▶ What to produce:
I would like every line of the records below that contains the word "text" copied.

▶ Data in this exercise:

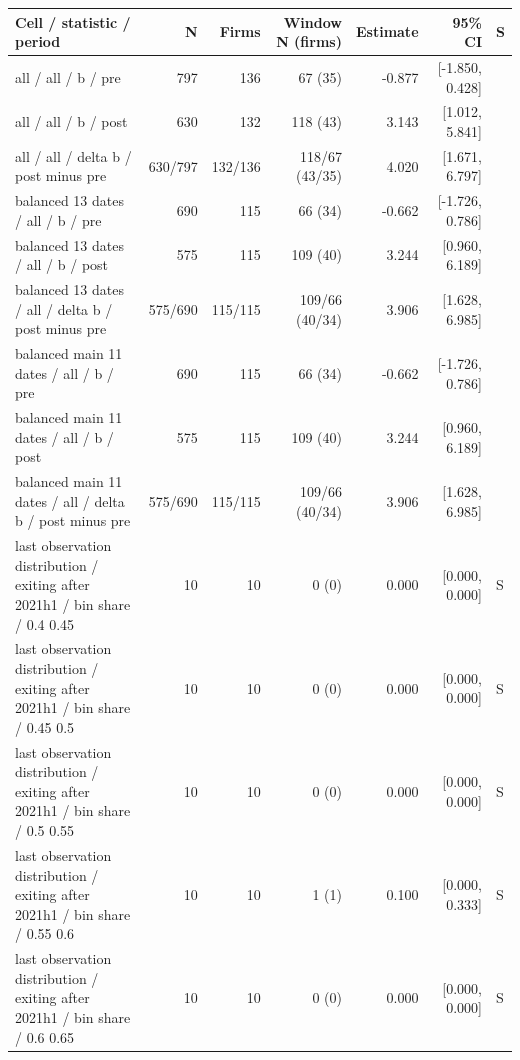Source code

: \begingroup\scriptsize\setlength{\tabcolsep}{3pt}
\begin{threeparttable}
\begin{tabular}{p{5.7cm}rrrrrl}
\toprule
Cell / statistic / period & N & Firms & Window N (firms) & Estimate & 95\% CI & S \\
\midrule
all / all / b / pre & 797 & 136 & 67 (35) & -0.877 & [-1.850, 0.428] &  \\
all / all / b / post & 630 & 132 & 118 (43) & 3.143 & [1.012, 5.841] &  \\
all / all / delta b / post minus pre & 630/797 & 132/136 & 118/67 (43/35) & 4.020 & [1.671, 6.797] &  \\
balanced 13 dates / all / b / pre & 690 & 115 & 66 (34) & -0.662 & [-1.726, 0.786] &  \\
balanced 13 dates / all / b / post & 575 & 115 & 109 (40) & 3.244 & [0.960, 6.189] &  \\
balanced 13 dates / all / delta b / post minus pre & 575/690 & 115/115 & 109/66 (40/34) & 3.906 & [1.628, 6.985] &  \\
balanced main 11 dates / all / b / pre & 690 & 115 & 66 (34) & -0.662 & [-1.726, 0.786] &  \\
balanced main 11 dates / all / b / post & 575 & 115 & 109 (40) & 3.244 & [0.960, 6.189] &  \\
balanced main 11 dates / all / delta b / post minus pre & 575/690 & 115/115 & 109/66 (40/34) & 3.906 & [1.628, 6.985] &  \\
last observation distribution / exiting after 2021h1 / bin share / 0.4 0.45 & 10 & 10 & 0 (0) & 0.000 & [0.000, 0.000] & S \\
last observation distribution / exiting after 2021h1 / bin share / 0.45 0.5 & 10 & 10 & 0 (0) & 0.000 & [0.000, 0.000] & S \\
last observation distribution / exiting after 2021h1 / bin share / 0.5 0.55 & 10 & 10 & 0 (0) & 0.000 & [0.000, 0.000] & S \\
last observation distribution / exiting after 2021h1 / bin share / 0.55 0.6 & 10 & 10 & 1 (1) & 0.100 & [0.000, 0.333] & S \\
last observation distribution / exiting after 2021h1 / bin share / 0.6 0.65 & 10 & 10 & 0 (0) & 0.000 & [0.000, 0.000] & S \\
\bottomrule
\end{tabular}
\begin{tablenotes}[flushleft]\footnotesize

\end{tablenotes}
\end{threeparttable}
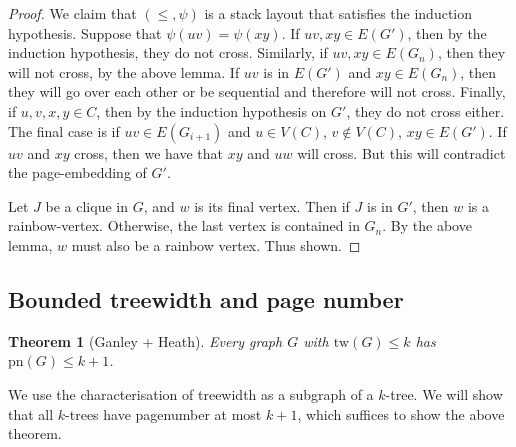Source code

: \documentclass[]{article}
\newcommand{\tw}{\text{tw}}
\newcommand{\pn}{\text{pn}}
\newtheorem{theorem}{Theorem}
\theoremstyle{definition}
\numberwithin{theorem}{section}
\numberwithin{equation}{section}
\begin{document}
\begin{proof}
	We claim that $(\leq , \psi)$ is a stack layout that satisfies the induction hypothesis. Suppose that $\psi(uv) = \psi(xy)$. If $uv, xy \in E(G')$, then by the induction hypothesis, they do not cross. Similarly, if $uv, xy \in E(G_n)$, then they will not cross, by the above lemma. If $uv$ is in $E(G')$ and $xy \in E(G_n)$, then they will go over each other or be sequential and therefore will not cross. 
	Finally, if $u, v, x, y \in C$, then by the induction hypothesis on $G'$, they do not cross either. The final case is if $uv \in E(G_{i + 1})$ and $u \in V(C)$, $v \notin V(C)$, $xy \in E(G')$. If $uv$ and $xy$ cross, then we have that $xy$ and $uw$ will cross. But this will contradict the page-embedding of $G'$.
	
	Let $J$ be a clique in $G$, and $w$ is its final vertex. Then if $J$ is in $G'$, then $w$ is a rainbow-vertex. Otherwise, the last vertex is contained in $G_n$. By the above lemma, $w$ must also be a rainbow vertex. Thus shown.
\end{proof}


\subsection{Bounded treewidth and page number}\label{ssec:Bounded_Treewidth}
\begin{theorem}[Ganley + Heath\cite{ganleyPagenumberTrees2001}]\label{thm:bded_treewidth_bded_pagenumber}
	Every graph $G$ with $\tw(G) \leq k$ has $\pn(G) \leq k + 1$. 
\end{theorem}

We use the characterisation of treewidth as a subgraph of a $k$-tree. We will show that all $k$-trees have pagenumber at most $k + 1$, which suffices to show the above theorem.
\end{document}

▶ Finished task:
\newcommand{\tw}{\text{tw}}
\newcommand{\pn}{\text{pn}}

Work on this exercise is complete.